Creating Manuals Using RST and Sphinx: Installation

This article is part of a series documenting the process of creating manuals using reStructuredText and Sphinx. See the whole list of articles in the series.

This is the first post in a series that will explore using RST and Sphinx to create technical documentation. And the first question to answer is: what are these tools?


reStructured Text is a markup language also known as ReST and RST. It uses symbols and tags to specify basic formatting options, which can be built upon later. Because it can be used to create docs like code, it’s often popular in software development environments. RST has a lot of similarities to Markdown, but it’s designed more with technical documentation in mind. 

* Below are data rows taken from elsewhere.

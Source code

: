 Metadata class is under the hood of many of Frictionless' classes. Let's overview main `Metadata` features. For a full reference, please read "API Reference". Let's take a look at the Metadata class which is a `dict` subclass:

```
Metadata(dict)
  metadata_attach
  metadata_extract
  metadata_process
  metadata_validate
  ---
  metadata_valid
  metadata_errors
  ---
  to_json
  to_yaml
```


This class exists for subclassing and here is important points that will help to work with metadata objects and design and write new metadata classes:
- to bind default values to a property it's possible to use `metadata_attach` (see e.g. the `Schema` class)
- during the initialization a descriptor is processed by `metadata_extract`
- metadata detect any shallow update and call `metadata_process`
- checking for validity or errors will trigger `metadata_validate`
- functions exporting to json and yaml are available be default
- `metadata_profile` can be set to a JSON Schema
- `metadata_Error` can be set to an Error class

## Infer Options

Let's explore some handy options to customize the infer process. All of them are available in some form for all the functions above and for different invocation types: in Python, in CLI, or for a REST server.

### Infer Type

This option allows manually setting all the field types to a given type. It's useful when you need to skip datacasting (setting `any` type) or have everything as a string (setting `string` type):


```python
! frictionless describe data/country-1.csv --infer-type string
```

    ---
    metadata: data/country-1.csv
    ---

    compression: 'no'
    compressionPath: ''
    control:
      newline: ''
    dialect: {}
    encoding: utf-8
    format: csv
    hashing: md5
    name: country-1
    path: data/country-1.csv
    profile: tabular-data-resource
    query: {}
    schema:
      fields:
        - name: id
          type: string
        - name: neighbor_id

Sphinx is the builder portion of the duo. It takes reStructuredText documents, and turns them into HTML, PDF, LaTeX, or ePub format – with pretty headers and headings, too, if that’s your thing. Sphinx runs on Python, since it was originally designed to create documentation for Python projects.

One thing you need to know up-front: Sphinx requires a fair bit of command-line use. 

Step 1: Install Python

To use Sphinx, you need Python installed on your machine. Most operating systems come with Python as standard, but Windows isn’t one of them. See Python Releases for Windows – at the time of writing you need Python 3+ to run Sphinx. 

Step 2: Install Sphinx

The Sphinx team have created a great resource for installing Sphinx on various operating systems.

Step 3: Set up a code repository

This is an optional but highly-recommended part of the process. Using a code repository – preferably not on your usual work machine – for your documentation project has several advantages:

  • Backup
  • Easy sharing of source documents
  • Branching (this might not seem necessary, but so many software projects end up with multiple versions available to the public – and the documentation really should be available for each supported version)

Popular repository solutions are Git and CVS, but there are a stack more available too. Of them all, GitHub is arguably the simplest to set up and get running. And having a free (but public) option certainly helps.

While you will almost certainly need to install other utilities as you get further into creating your user manual, you now have everything that you need to start an RST/Sphinx project.